We found that the most effective way to score high was not to search for insights but to question everything. If someone says, "let's assume for now..." and the rest of the class is nodding along, well let's check that assumption! Most of the time, our assumptions will be right, but even if they're wrong 10% of the time, we can expect to find a nonobvious insight.
This simple trick, to question everything, ended up being the best insight I made in class. Reverse-engineering what really counts as "smart" was also crucial. We realized that contributions were not graded proportional to their labor but to the magnitude of the conceptual phase shift they induced.

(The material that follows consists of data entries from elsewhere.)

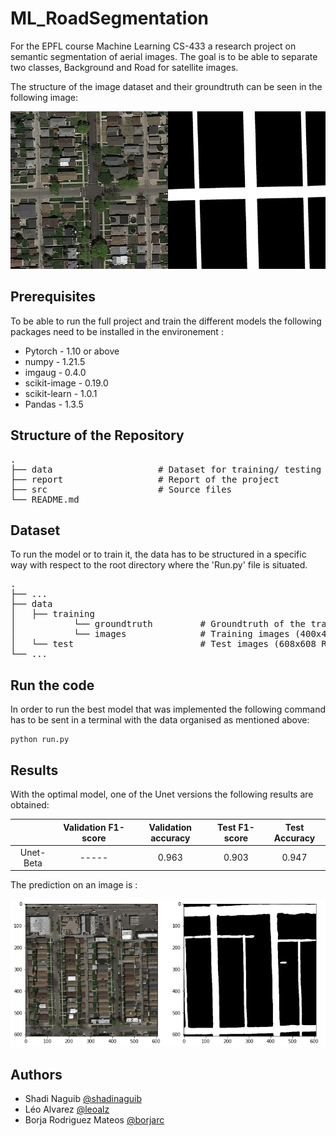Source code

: # ML_RoadSegmentation

For the EPFL course Machine Learning CS-433 a research project on semantic segmentation of aerial images. The goal is to be able to separate two classes, Background and Road for satellite images.  

The structure of the image dataset and their groundtruth can be seen in the following image:

![Alt text](/Example.png?raw=true "Dataset image / Corresponding Groundtruth")


## Prerequisites
To be able to run the full project and train the different models the following packages need to be installed in the environement :

- Pytorch - 1.10 or above
- numpy - 1.21.5
- imgaug - 0.4.0
- scikit-image - 0.19.0
- scikit-learn - 1.0.1  
- Pandas - 1.3.5

## Structure of the Repository

<pre>
.  
├── data                    # Dataset for training/ testing the model  
├── report                  # Report of the project  
├── src                     # Source files  
└── README.md  
</pre>

## Dataset

To run the model or to train it, the data has to be structured in a specific way with respect to the root directory where the 'Run.py' file is situated. 

<pre>
.  
├── ...  
├── data  
│   ├── training  
│           └── groundtruth         # Groundtruth of the training images (400x400)  
│           └── images              # Training images (400x400 RGB)  
│   └── test                        # Test images (608x608 RGB)  
└── ...  
</pre>


## Run the code 
In order to run the best model that was implemented the following command has to be sent in a terminal with the data organised as mentioned above:
```
python run.py
```


## Results
With the optimal model, one of the Unet versions the following results are obtained:


|           | Validation F1-score | Validation accuracy   | Test F1-score | Test Accuracy |
|:---------:|:-------------------:|:---------------------:|:-------------:|:-------------:|
| Unet-Beta |        -----        |         0.963         |     0.903     |     0.947     |

The prediction on an image is :

![Alt text](/results.png?raw=true "Dataset image / Corresponding Groundtruth")
## Authors

- Shadi Naguib [@shadinaguib](https://github.com/shadinaguib)
- Léo Alvarez [@leoalz](https://github.com/leoalz)
- Borja Rodriguez Mateos [@borjarc](https://github.com/borjarc)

We identified at least three common types of Level 3 contributions: Expertise, Deductions, and Implication. Each required doing a piece of invisible work that no one else had done yet. Effective contributions require some work to achieve, but not because effort is intrinsically useful. Work is incidentally useful because of a selection effect.
We also realized that the average layperson doesn't just lack the sense of what knowledge is at each rung - they're oblivious to being on any ladder at all. Discovering insights is accidental, “lightbulb moments” out of nowhere. But by knowing a ladder exists, and that climbing it requires subverting your misconceptions, you can sometimes guess the expert "A → Opposite-of-A" conclusions without being an expert yourself.
This became our strategy in class. We learned to simulate expertise by spotting and articulating the right phase shifts. This led to the same insights a true expert might offer. Over time, many students started exhibiting the verbal “artifacts” of good contributions, without understanding the mechanics of why they worked.